======== TASK DATA

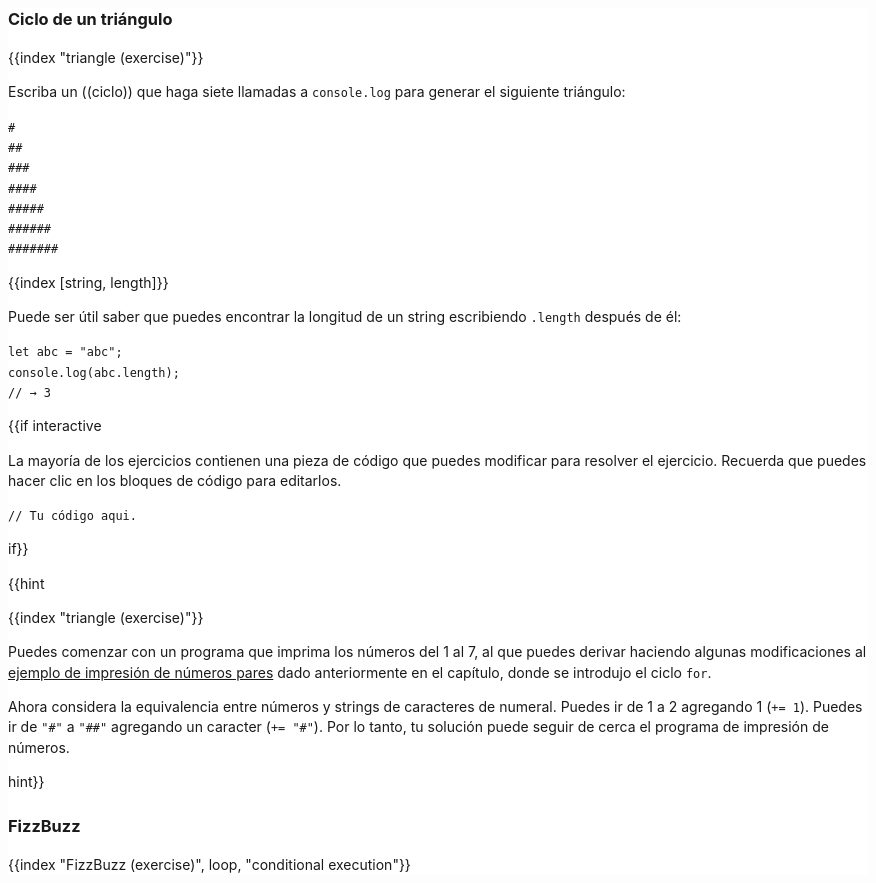 ### Ciclo de un triángulo

{{index "triangle (exercise)"}}

Escriba un ((ciclo)) que haga siete llamadas a `console.log` para generar el
siguiente triángulo:

```{lang: null}
#
##
###
####
#####
######
#######
```

{{index [string, length]}}

Puede ser útil saber que puedes encontrar la longitud de un string
escribiendo `.length` después de él:

```
let abc = "abc";
console.log(abc.length);
// → 3
```

{{if interactive

La mayoría de los ejercicios contienen una pieza de código que puedes
modificar para resolver el ejercicio. Recuerda que puedes hacer clic en los
bloques de código para editarlos.

```
// Tu código aqui.
```
if}}

{{hint

{{index "triangle (exercise)"}}

Puedes comenzar con un programa que imprima los números del 1 al 7, al que
puedes derivar haciendo algunas modificaciones al [ejemplo de impresión de
números pares](estructura_de_programa#ciclos) dado anteriormente en el
capítulo, donde se introdujo el ciclo `for`.

Ahora considera la equivalencia entre números y strings de caracteres de
numeral. Puedes ir de 1 a 2 agregando 1 (`+= 1`). Puedes ir
de `"#"` a `"##"` agregando un caracter (`+= "#"`). Por lo tanto, tu
solución puede seguir de cerca el programa de impresión de números.

hint}}

### FizzBuzz

{{index "FizzBuzz (exercise)", loop, "conditional execution"}}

================

**WHAT THIS TASK INVOLVES**
All lines of the data above that include the word "agregando" must be shown.

**ANSWER BOX**
numeral. Puedes ir de 1 a 2 agregando 1 (`+= 1`). Puedes ir
de `"#"` a `"##"` agregando un caracter (`+= "#"`). Por lo tanto, tu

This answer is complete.